November 17, 2023

Around the dial




Xt bare•bones e-zine, Jack's Hitchcock Project leads off this week, with "Safe Conduct," Andrew Solt's first teleplay for the show. It's a Cold War thriller from the first season, starring Claire Trevor, Jacques Bergerac, and Werner Klemperer, and Jack's point about it helping if you know something about the political climate of the time shows how important context can be when it comes to television.

There's a "When I was your age" joke about how for people of a certain age, the TV remote control was their son or daughter getting up and changing the channel for them. In fact, however, the wireless remote control goes back to the mid-1950s, as we can see from a Zenith ad for the Flash-Matic, courtesy of the Broadcast Archives.

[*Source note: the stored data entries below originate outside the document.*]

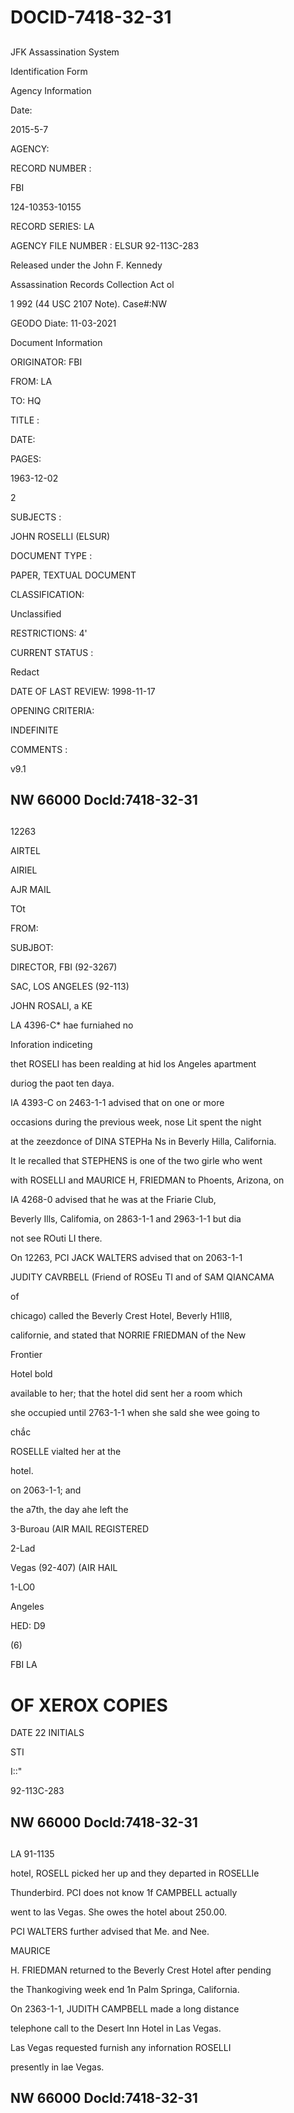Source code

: # DOCID-7418-32-31

##
JFK Assassination System

Identification Form

Agency Information

Date:

2015-5-7

AGENCY:

RECORD NUMBER :

FBI

124-10353-10155

RECORD SERIES: LA

AGENCY FILE NUMBER : ELSUR 92-113C-283

Released under the John F. Kennedy

Assassination Records Collection Act ol

1 992 (44 USC 2107 Note). Case#:NW

GEODO Diate: 11-03-2021

Document Information

ORIGINATOR: FBI

FROM: LA

TO: HQ

TITLE :

DATE:

PAGES:

1963-12-02

2

SUBJECTS :

JOHN ROSELLI (ELSUR)

DOCUMENT TYPE :

PAPER, TEXTUAL DOCUMENT

CLASSIFICATION:

Unclassified

RESTRICTIONS: 4'

CURRENT STATUS :

Redact

DATE OF LAST REVIEW: 1998-11-17

OPENING CRITERIA:

INDEFINITE

COMMENTS :

v9.1

NW 66000 Docld:7418-32-31
---

##
12263

AIRTEL

AIRIEL

AJR MAIL

TOt

FROM:

SUBJBOT:

DIRECTOR, FBI (92-3267)

SAC, LOS ANGELES (92-113)

JOHN ROSALI, a KE

LA 4396-C* hae furniahed no

Inforation indiceting

thet ROSELI has been realding at hid los Angeles apartment

duriog the paot ten daya.

IA 4393-C on 2463-1-1 advised that on one or more

occasions during the previous week, nose Lit spent the night

at the zeezdonce of DINA STEPHa Ns in Beverly Hilla, California.

It le recalled that STEPHENS is one of the two girle who went

with ROSELLI and MAURICE H, FRIEDMAN to Phoents, Arizona, on

IA 4268-0 advised that he was at the Friarie Club,

Beverly Ills, Califomia, on 2863-1-1 and 2963-1-1 but dia

not see ROuti LI there.

On 12263, PCI JACK WALTERS advised that on 2063-1-1

JUDITY CAVRBELL (Friend of ROSEu TI and of SAM QIANCAMA

of

chicago) called the Beverly Crest Hotel, Beverly H1ll8,

californie, and stated that NORRIE FRIEDMAN of the New

Frontier

Hotel bold

available to her; that the hotel did sent her a room which

she occupied until 2763-1-1 when she sald she wee going to

chắc

ROSELLE vialted her at the

hotel.

on 2063-1-1; and

the a7th, the day ahe left the

3-Buroau (AIR MAIL REGISTERED

2-Lad

Vegas (92-407) (AIR HAIL

1-LO0

Angeles

HED: D9

(6)

FBI LA

# OF XEROX COPIES

DATE 22 INITIALS

STI

I::"

92-113C-283

NW 66000 Docld:7418-32-31
---

##
LA 91-1135

hotel, ROSELL picked her up and they departed in ROSELLIe

Thunderbird. PCI does not know 1f CAMPBELL actually

went to las Vegas. She owes the hotel about 250.00.

PCI WALTERS further advised that Me. and Nee.

MAURICE

H. FRIEDMAN returned to the Beverly Crest Hotel after pending

the Thankogiving week end 1n Palm Springa, California.

On 2363-1-1, JUDITH CAMPBELL made a long distance

telephone call to the Desert Inn Hotel in Las Vegas.

Las Vegas requested furnish any infornation ROSELLI

presently in lae Vegas.

NW 66000 Docld:7418-32-31
---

John's still in the 1970s at Cult TV Blog, and today he's looking at Special Branch, the domestic espionage series that ran on British television between 1969 and 1974. The show can be viewed as having had two distinct versions, each running for two series and having the same premise, but completely different casts and sets. I've seen episodes from the original version; worth checking out.

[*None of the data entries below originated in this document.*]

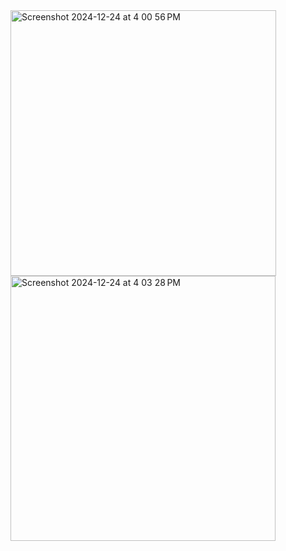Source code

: <img width="425" alt="Screenshot 2024-12-24 at 4 00 56 PM" src="https://github.com/user-attachments/assets/7179df28-21bf-4161-85c5-1fed39e5f5b7" />

<img width="424" alt="Screenshot 2024-12-24 at 4 03 28 PM" src="https://github.com/user-attachments/assets/ea69a2dd-84be-485f-828b-cdc93d391ab0" />
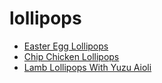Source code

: # lollipops

 * [Easter Egg Lollipops](index/e/easter-egg-lollipops.json)
 * [Chip Chicken Lollipops](index/c/chip-chicken-lollipops.json)
 * [Lamb Lollipops With Yuzu Aioli](index/l/lamb-lollipops-with-yuzu-aioli.json)
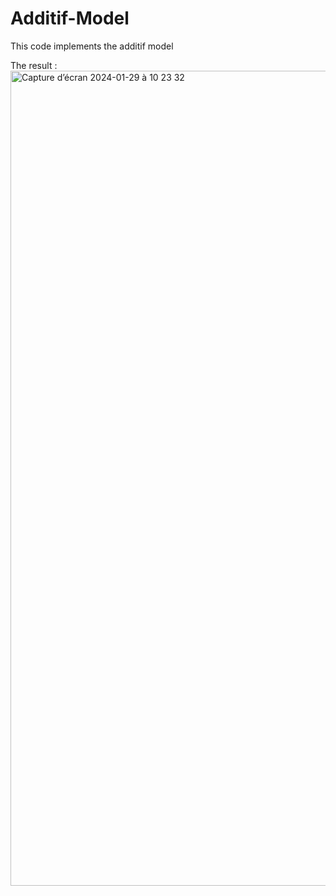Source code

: # Additif-Model
This code implements the additif model

The result :
<img width="1304" alt="Capture d’écran 2024-01-29 à 10 23 32" src="https://github.com/kwwl/Additif-Model/assets/155566997/09b1bed5-9277-4999-a33a-4305f8d655eb">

At The View from the Junkyard, Mike's review of Star Trek: The Animated Series brings him (and us) to "Mudd's Passion," the third appearance (including the original series) of Harcourt Fenton "Harry" Mudd, the comic relief scoundrel. It's a great episode, but Mike does wonder if it was appropriate for Saturday mornings. If you've seen it, what do you think?

Travalanche pays tribute to Gordon Lightfoot's legendary ballad "The Wreck of the Edmund Fitzgerald," which has absolutely nothing to do with television, classic or otherwise, but gives me an excuse to talk about Tommy Mischke, a Twin Cities radio host who once interviewed an expert on the wreck by singing all the questions to the tune of the song. Don't believe me? Listen for yourself.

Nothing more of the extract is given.